As described above, in this embodiment, each node calculates the topology of the mesh network based on the link status information, and calculates the route from the own node to the destination. Here, a node located at the boundary between the wireless mesh network and the external network interprets each routing method applied in both sections and notifies the other of the path information generated in each section.

As a result, each node in the wireless mesh network sets, as a route to the destination, path information (intra-network routing table) from its own node to the last node (boundary node) in the wireless mesh network and the route information in the wireless mesh network. It can hold the route information (IP routing table) from the last node to the destination.

Since the recalculation of the route according to the change in the link state in the wireless mesh network may be performed only on the routing table in the network, the route can be quickly followed by following the change in the link state. Become like

[0040]

According to the present invention, only the in-network routing table needs to be updated even if the link state of a radio section that is susceptible to rain attenuation fluctuates. Routing becomes possible.

[Brief description of the drawings]

FIG. 1 is a diagram showing a network configuration including a wireless mesh network M1 to which the present invention is applied.

FIG. 2 is a diagram showing a configuration of a wireless mesh network M1.

FIG. 3 is a block diagram schematically illustrating a routing function of each node.

FIG. 4 is a diagram showing an example of link status information.

FIG. 5 is a diagram illustrating an example of a routing table.
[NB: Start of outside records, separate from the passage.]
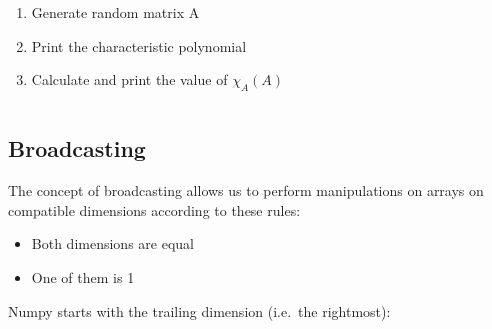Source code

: \documentclass[11pt,a4paper, d]{scrartcl}
\makeatletter
\providecommand{\tightlist}{%
      \setlength{\itemsep}{0pt}\setlength{\parskip}{0pt}}
\newcommand{\boxspacing}{\kern\kvtcb@left@rule\kern\kvtcb@boxsep}
\newcommand{\prompt}[4]{
        \ttfamily\llap{{\color{#2}[#3]:\hspace{3pt}#4}}\vspace{-\baselineskip}
    }
\makeatother
\begin{document}
\begin{enumerate}
\def\labelenumi{\arabic{enumi}.}
\tightlist
\item
  Generate random matrix A
\item
  Print the characteristic polynomial
\item
  Calculate and print the value of \(\chi_A(A)\)
\end{enumerate}

    \begin{tcolorbox}[breakable, size=fbox, boxrule=1pt, pad at break*=1mm,colback=cellbackground, colframe=cellborder]
\prompt{In}{incolor}{ }{\boxspacing}
\begin{Verbatim}[commandchars=\\\{\}]

\end{Verbatim}
\end{tcolorbox}

    \hypertarget{broadcasting}{%
\subsection{Broadcasting}\label{broadcasting}}

The concept of broadcasting allows us to perform manipulations on arrays
on compatible dimensions according to these rules:

\begin{itemize}
\tightlist
\item
  Both dimensions are equal
\item
  One of them is 1
\end{itemize}

Numpy starts with the trailing dimension (i.e.~the rightmost):
\end{document}
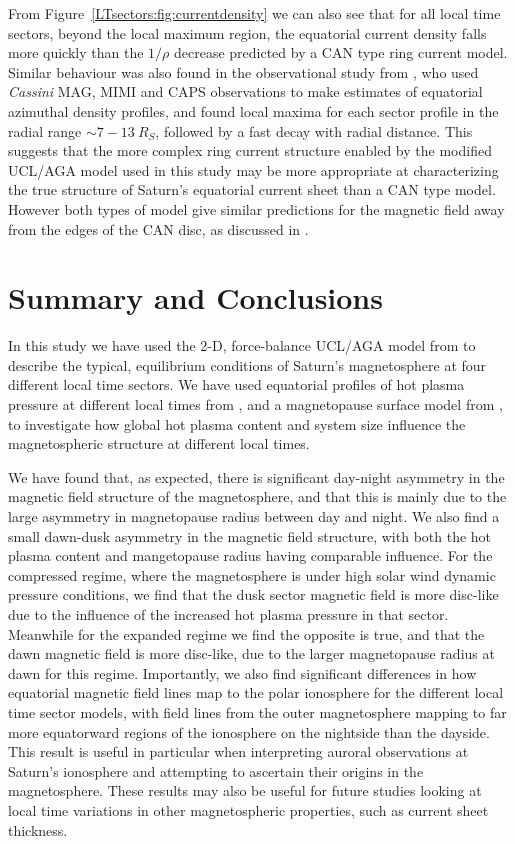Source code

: From Figure~\ref{LTsectors:fig:currentdensity} we can also see that for all local time sectors, beyond the local maximum region, the equatorial current density falls more quickly than the $1/\rho$ decrease predicted by a CAN type ring current model. Similar behaviour was also found in the observational study from \citet{sergis2017}, who used \textit{Cassini} MAG, MIMI and CAPS observations to make estimates of equatorial azimuthal density profiles, and found local maxima for each sector profile in the radial range ${\sim}7-\SI{13}{R_S}$, followed by a fast decay with radial distance. This suggests that the more complex ring current structure enabled by the modified UCL/AGA model used in this study may be more appropriate at characterizing the true structure of Saturn's equatorial current sheet than a CAN type model. However both types of model give similar predictions for the magnetic field away from the edges of the CAN disc, as discussed in \citet{achilleos2010a}.

\section{Summary and Conclusions} \label{LTsectors:sec:conclusions}
In this study we have used the 2-D, force-balance UCL/AGA model from \citet{achilleos2010a} to describe the typical, equilibrium conditions of Saturn's magnetosphere at four different local time sectors. We have used equatorial profiles of hot plasma pressure at different local times from \citet{sergis2017}, and a magnetopause surface model from \citet{pilkington2015b}, to investigate how global hot plasma content and system size influence the magnetospheric structure at different local times.

We have found that, as expected, there is significant day-night asymmetry in the magnetic field structure of the magnetosphere, and that this is mainly due to the large asymmetry in magnetopause radius between day and night. We also find a small dawn-dusk asymmetry in the magnetic field structure, with both the hot plasma content and mangetopause radius having comparable influence. For the compressed regime, where the magnetosphere is under high solar wind dynamic pressure conditions, we find that the dusk sector magnetic field is more disc-like due to the influence of the increased hot plasma pressure in that sector. Meanwhile for the expanded regime we find the opposite is true, and that the dawn magnetic field is more disc-like, due to the larger magnetopause radius at dawn for this regime. Importantly, we also find significant differences in how equatorial magnetic field lines map to the polar ionosphere for the different local time sector models, with field lines from the outer magnetosphere mapping to far more equatorward regions of the ionosphere on the nightside than the dayside. This result is useful in particular when interpreting auroral observations at Saturn's ionosphere and attempting to ascertain their origins in the magnetosphere. These results may also be useful for future studies looking at local time variations in other magnetospheric properties, such as current sheet thickness.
FIG. 6 is a flowchart showing the operation of the present embodiment.

[Explanation of symbols]

101: link status information generation unit, 102: link status information exchange unit, 103: topology analysis unit, 10
4 ... intra-network route information generation unit, 105 ... IP route information generation unit,
106: routing table, 107: routing unit, 108: routing table update unit

 ──────────────────────────────────────────────────続 き Continuing on the front page (72) Inventor Toshihiko Kato 2-1-1-15 Ohara, Kamifukuoka-shi, Saitama F-term in KDD Corporation (reference) 5K030 GA01 HA08 HD03 KA05 LB05 MB04 5K033 AA02 CB08 DA05 DB18

Claims (4)

[Claims] 1. A network routing system for determining a route from each node in one network to each destination in the same network or another network on a network composed of a plurality of networks. The routing table that defines the correspondence between the destination address and the next hop node, stores the IP routing table that stores the correspondence between the destination address and the last node in the network, and the correspondence between the last node in the network and the next hop node. A network routing system comprising a network routing table for storing. 2. A boundary node located at a boundary with another network in a network executes a routing protocol specific to each network, recalculates route information of each network, and calculates route information of one network. Is notified to each node in the other network, respectively. 3. Each node obtains route information based on link status information of its own node and link status information notified from other nodes in the network, and the correspondence between the last node in the network and the next hop node is determined. 3. The network routing system according to claim 1, wherein the network routing table is updated in response to the change. 4. Each node obtains route information based on its own link status information and link status information notified from another node in the network, and the correspondence between the destination address and the last node in the network changes. 4. The network routing system according to claim 1, wherein said IP routing table is updated in response thereto.